▶ _THE TASK_
Among the entries below, find the line with "- [File Format](./file-format.md)" and the line with "## Functionnal documentation". Return exactly those lines and every line between them, but no pictures.

▶ _INPUT DATA_

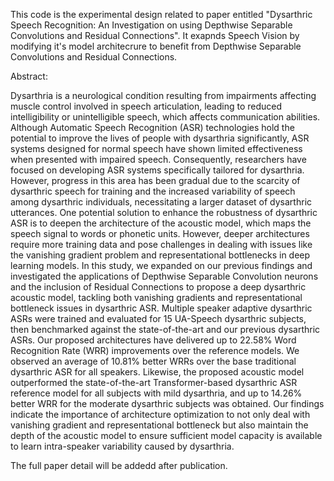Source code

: This code is the experimental design related to paper entitled "Dysarthric Speech Recognition: An Investigation on using Depthwise Separable Convolutions and Residual Connections". It exapnds Speech Vision by modifying it's model architecrure to benefit from Depthwise Separable Convolutions and Residual Connections. 

Abstract:

Dysarthria is a neurological condition resulting from impairments affecting muscle control involved in speech articulation, leading to reduced intelligibility or unintelligible speech, which affects communication abilities. Although Automatic Speech Recognition (ASR) technologies hold the potential to improve the lives of people with dysarthria significantly, ASR systems designed for normal speech have shown limited effectiveness when presented with impaired speech. Consequently, researchers have focused on developing ASR systems specifically tailored for dysarthria. However, progress in this area has been gradual due to the scarcity of dysarthric speech for training and the increased variability of speech among dysarthric individuals, necessitating a larger dataset of dysarthric utterances. One potential solution to enhance the robustness of dysarthric ASR is to deepen the architecture of the acoustic model, which maps the speech signal to words or phonetic units. However, deeper architectures require more training data and pose challenges in dealing with issues like the vanishing gradient problem and representational bottlenecks in deep learning models. In this study, we expanded on our previous findings and investigated the applications of Depthwise Separable Convolution neurons and the inclusion of Residual Connections to propose a deep dysarthric acoustic model, tackling both vanishing gradients and representational bottleneck issues in dysarthric ASR. Multiple speaker adaptive dysarthric ASRs were trained and evaluated for 15 UA-Speech dysarthric subjects, then benchmarked against the state-of-the-art and our previous dysarthric ASRs. Our proposed architectures have delivered up to 22.58% Word Recognition Rate (WRR) improvements over the reference models. We observed an average of 10.81% better WRRs over the base traditional dysarthric ASR for all speakers. Likewise, the proposed acoustic model outperformed the state-of-the-art Transformer-based dysarthric ASR reference model for all subjects with mild dysarthria, and up to 14.26% better WRR for the moderate dysarthric subjects was obtained. Our findings indicate the importance of architecture optimization to not only deal with vanishing gradient and representational bottleneck but also maintain the depth of the acoustic model to ensure sufficient model capacity is available to learn intra-speaker variability caused by dysarthria.

The full paper detail will be addedd after publication.

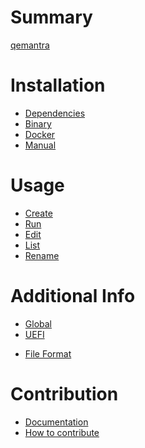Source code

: # Summary

[qemantra](./qemantra.md)

# Installation
- [Dependencies](./dependencies.md)
- [Binary](./binary.md)
- [Docker](./docker.md)
- [Manual](./manual.md)

# Usage
- [Create](./create.md)
- [Run](./run.md)
- [Edit](./edit.md)
- [List](./list.md)
- [Rename](./rename.md)

# Additional Info

- [Global](./global.md)
- [UEFI](./uefi.md)
<!-- - [Config]() -->
<!-- - [KVM]() -->
- [File Format](./file-format.md)

# Contribution

<!-- - [Contributors]() -->
- [Documentation](./documentation.md)
- [How to contribute](./contribution.md)
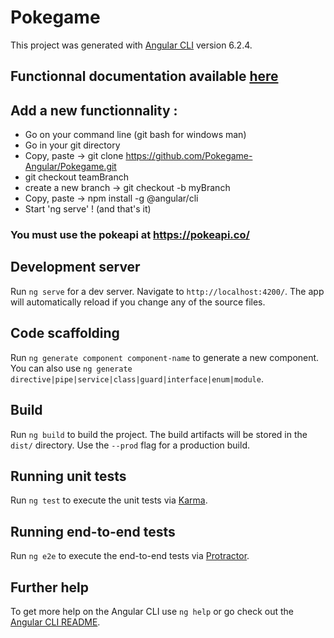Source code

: # Pokegame

This project was generated with [Angular CLI](https://github.com/angular/angular-cli) version 6.2.4.

## Functionnal documentation available [here](/doc/Specifications_fonctionnelles_Pokegame.pdf)

## Add a new functionnality :

- Go on your command line (git bash for windows man)
- Go in your git directory
- Copy, paste -> git clone https://github.com/Pokegame-Angular/Pokegame.git
- git checkout teamBranch
- create a new branch -> git checkout -b myBranch
- Copy, paste -> npm install -g @angular/cli
- Start 'ng serve' ! (and that's it)

### You must use the pokeapi at https://pokeapi.co/

## Development server

Run `ng serve` for a dev server. Navigate to `http://localhost:4200/`. The app will automatically reload if you change any of the source files.

## Code scaffolding

Run `ng generate component component-name` to generate a new component. You can also use `ng generate directive|pipe|service|class|guard|interface|enum|module`.

## Build

Run `ng build` to build the project. The build artifacts will be stored in the `dist/` directory. Use the `--prod` flag for a production build.

## Running unit tests

Run `ng test` to execute the unit tests via [Karma](https://karma-runner.github.io).

## Running end-to-end tests

Run `ng e2e` to execute the end-to-end tests via [Protractor](http://www.protractortest.org/).

## Further help

To get more help on the Angular CLI use `ng help` or go check out the [Angular CLI README](https://github.com/angular/angular-cli/blob/master/README.md).


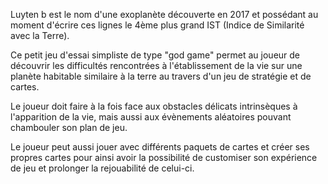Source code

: Luyten b est le nom d'une exoplanète découverte en 2017 et possédant au moment d'écrire ces lignes le 4ème plus grand IST (Indice de Similarité avec la Terre).


Ce petit jeu d'essai simpliste de type "god game" permet au joueur de découvrir les difficultés rencontrées à l'établissement de la vie sur une planète habitable similaire à la terre au travers d'un jeu de stratégie et de cartes.

Le joueur doit faire à la fois face aux obstacles délicats intrinsèques à l'apparition de la vie, mais aussi aux évènements aléatoires pouvant chambouler son plan de jeu.

Le joueur peut aussi jouer avec différents paquets de cartes et créer ses propres cartes pour ainsi avoir la possibilité de customiser son expérience de jeu et prolonger la rejouabilité de celui-ci.
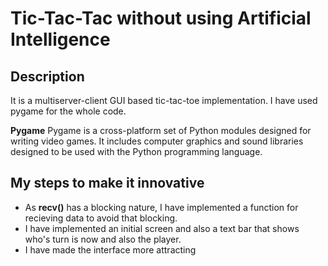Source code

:# Tic-Tac-Tac without using Artificial Intelligence

## Description
It is a multiserver-client GUI based tic-tac-toe implementation. I have used pygame for the whole code. 

**Pygame**
Pygame is a cross-platform set of Python modules designed for writing video games. It includes computer graphics and sound libraries designed to be used with the Python programming language. 

## My steps to make it innovative
- As **recv()** has a blocking nature, I have implemented a function for recieving data  to avoid that blocking.
- I have implemented an initial screen and also a text bar that shows who's turn is now and also the player.
- I have made the interface more attracting
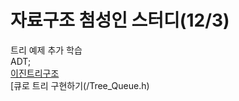 # 자료구조 첨성인 스터디(12/3)
트리 예제 추가 학습<br>
ADT; <br>
[이진트리구조](/Binary_Tree.h) <br>
[큐로 트리 구현하기(/Tree_Queue.h)
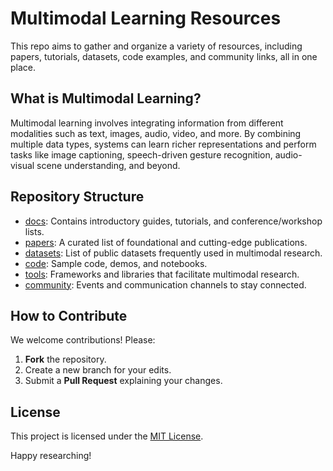 # Multimodal Learning Resources

This repo aims to gather and organize a variety of resources, including papers, tutorials, datasets, code examples, and community links, all in one place.
## What is Multimodal Learning?
Multimodal learning involves integrating information from different modalities such as text, images, audio, video, and more. By combining multiple data types, systems can learn richer representations and perform tasks like image captioning, speech-driven gesture recognition, audio-visual scene understanding, and beyond.

## Repository Structure
- [docs](./docs): Contains introductory guides, tutorials, and conference/workshop lists.
- [papers](./papers): A curated list of foundational and cutting-edge publications.
- [datasets](./datasets): List of public datasets frequently used in multimodal research.
- [code](./code): Sample code, demos, and notebooks.
- [tools](./tools): Frameworks and libraries that facilitate multimodal research.
- [community](./community): Events and communication channels to stay connected.

## How to Contribute
We welcome contributions! Please:
1. **Fork** the repository.
2. Create a new branch for your edits.
3. Submit a **Pull Request** explaining your changes.

## License
This project is licensed under the [MIT License](./LICENSE). 

Happy researching!
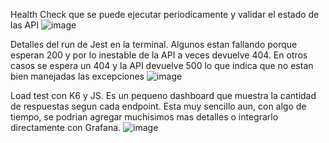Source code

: Health Check que se puede ejecutar periodicamente y validar el estado de las API
![image](https://github.com/user-attachments/assets/e8107910-e386-44a2-b183-15e087794569)

Detalles del run de Jest en la terminal. Algunos estan fallando porque esperan 200 y por lo inestable de la API a veces devuelve 404. En otros casos se espera un 404 y la API devuelve 500 lo que indica que no estan bien manejadas las excepciones
![image](https://github.com/user-attachments/assets/394bcdb2-17e1-498e-a44f-be93fa27643d)

Load test con K6 y JS. Es un pequeno dashboard que muestra la cantidad de respuestas segun cada endpoint. Esta muy sencillo aun, con algo de tiempo, se podrian agregar muchisimos mas detalles o integrarlo directamente con Grafana.
![image](https://github.com/user-attachments/assets/6687d71d-365e-42a3-8903-ba0984027bc5)
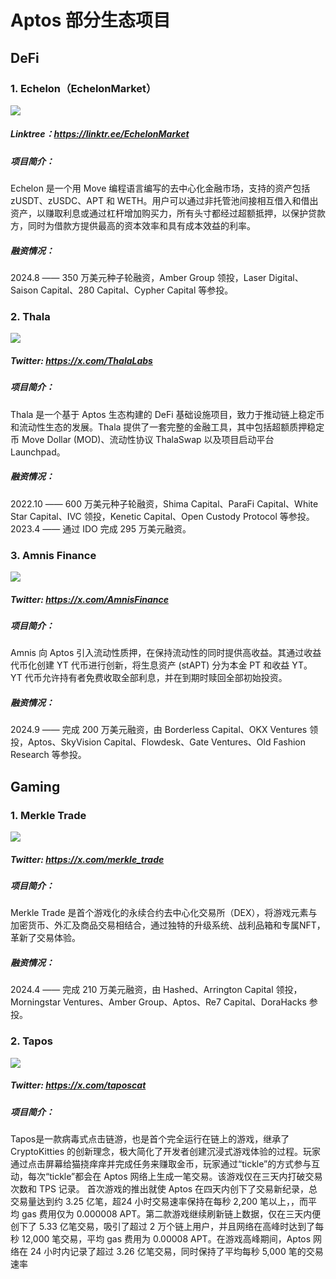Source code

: # Aptos 部分生态项目

## DeFi

### 1. Echelon（EchelonMarket）
![](https://p.ipic.vip/ksofpq.png)
##### Linktree：https://linktr.ee/EchelonMarket
##### 项目简介：
Echelon 是一个用 Move 编程语言编写的去中心化金融市场，支持的资产包括 zUSDT、zUSDC、APT 和 WETH。用户可以通过非托管池间接相互借入和借出资产，以赚取利息或通过杠杆增加购买力，所有头寸都经过超额抵押，以保护贷款方，同时为借款方提供最高的资本效率和具有成本效益的利率。
##### 融资情况：
2024.8 —— 350 万美元种子轮融资，Amber Group 领投，Laser Digital、Saison Capital、280 Capital、Cypher Capital 等参投。


### 2. Thala
![](https://p.ipic.vip/0mz1op.png)
##### Twitter: https://x.com/ThalaLabs
##### 项目简介：
Thala 是一个基于 Aptos 生态构建的 DeFi 基础设施项目，致力于推动链上稳定币和流动性生态的发展。Thala 提供了一套完整的金融工具，其中包括超额质押稳定币 Move Dollar (MOD)、流动性协议 ThalaSwap 以及项目启动平台 Launchpad。
##### 融资情况：
2022.10 —— 600 万美元种子轮融资，Shima Capital、ParaFi Capital、White Star Capital、IVC 领投，Kenetic Capital、Open Custody Protocol 等参投。
2023.4 —— 通过 IDO 完成 295 万美元融资。

### 3. Amnis Finance
![](https://p.ipic.vip/indwg3.png)
##### Twitter: https://x.com/AmnisFinance
##### 项目简介：
Amnis 向 Aptos 引入流动性质押，在保持流动性的同时提供高收益。其通过收益代币化创建 YT 代币进行创新，将生息资产 (stAPT) 分为本金 PT 和收益 YT。 YT 代币允许持有者免费收取全部利息，并在到期时赎回全部初始投资。
##### 融资情况：
2024.9 —— 完成 200 万美元融资，由 Borderless Capital、OKX Ventures 领投，Aptos、SkyVision Capital、Flowdesk、Gate Ventures、Old Fashion Research 等参投。

## Gaming

### 1. Merkle Trade
![](https://p.ipic.vip/paq5x4.png)
##### Twitter: https://x.com/merkle_trade
##### 项目简介：
Merkle Trade 是首个游戏化的永续合约去中心化交易所（DEX），将游戏元素与加密货币、外汇及商品交易相结合，通过独特的升级系统、战利品箱和专属NFT，革新了交易体验。
##### 融资情况：
2024.4 —— 完成 210 万美元融资，由 Hashed、Arrington Capital 领投，Morningstar Ventures、Amber Group、Aptos、Re7 Capital、DoraHacks 参投。
### 2. Tapos
![](https://p.ipic.vip/uy4w0r.png)
##### Twitter: https://x.com/taposcat
##### 项目简介：
Tapos是一款病毒式点击链游，也是首个完全运行在链上的游戏，继承了 CryptoKitties 的创新理念，极大简化了开发者创建沉浸式游戏体验的过程。玩家通过点击屏幕给猫挠痒痒并完成任务来赚取金币，玩家通过“tickle”的方式参与互动，每次“tickle”都会在 Aptos 网络上生成一笔交易。该游戏仅在三天内打破交易次数和 TPS 记录。
首次游戏的推出就使 Aptos 在四天内创下了交易新纪录，总交易量达到约 3.25 亿笔，超24 小时交易速率保持在每秒 2,200 笔以上，，而平均 gas 费用仅为 0.000008 APT。第二款游戏继续刷新链上数据，仅在三天内便创下了 5.33 亿笔交易，吸引了超过 2 万个链上用户，并且网络在高峰时达到了每秒 12,000 笔交易，平均 gas 费用为 0.00008 APT。在游戏高峰期间，Aptos 网络在 24 小时内记录了超过 3.26 亿笔交易，同时保持了平均每秒 5,000 笔的交易速率

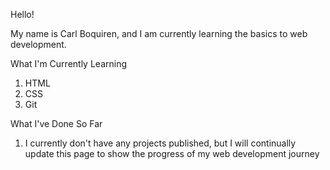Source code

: Hello!

My name is Carl Boquiren, and I am currently learning the basics to web development.


What I'm Currently Learning

1. HTML
2. CSS
3. Git


What I've Done So Far

1. I currently don't have any projects published, but I will continually update this page to show the progress of my web development journey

▶ _RESULT FOR THIS EXERCISE_
- [File Format](./file-format.md)

# Contribution

<!-- - [Contributors]() -->
- [Documentation](./documentation.md)
- [How to contribute](./contribution.md)
Source code

: # Pokegame

This project was generated with [Angular CLI](https://github.com/angular/angular-cli) version 6.2.4.

## Functionnal documentation available [here](/doc/Specifications_fonctionnelles_Pokegame.pdf)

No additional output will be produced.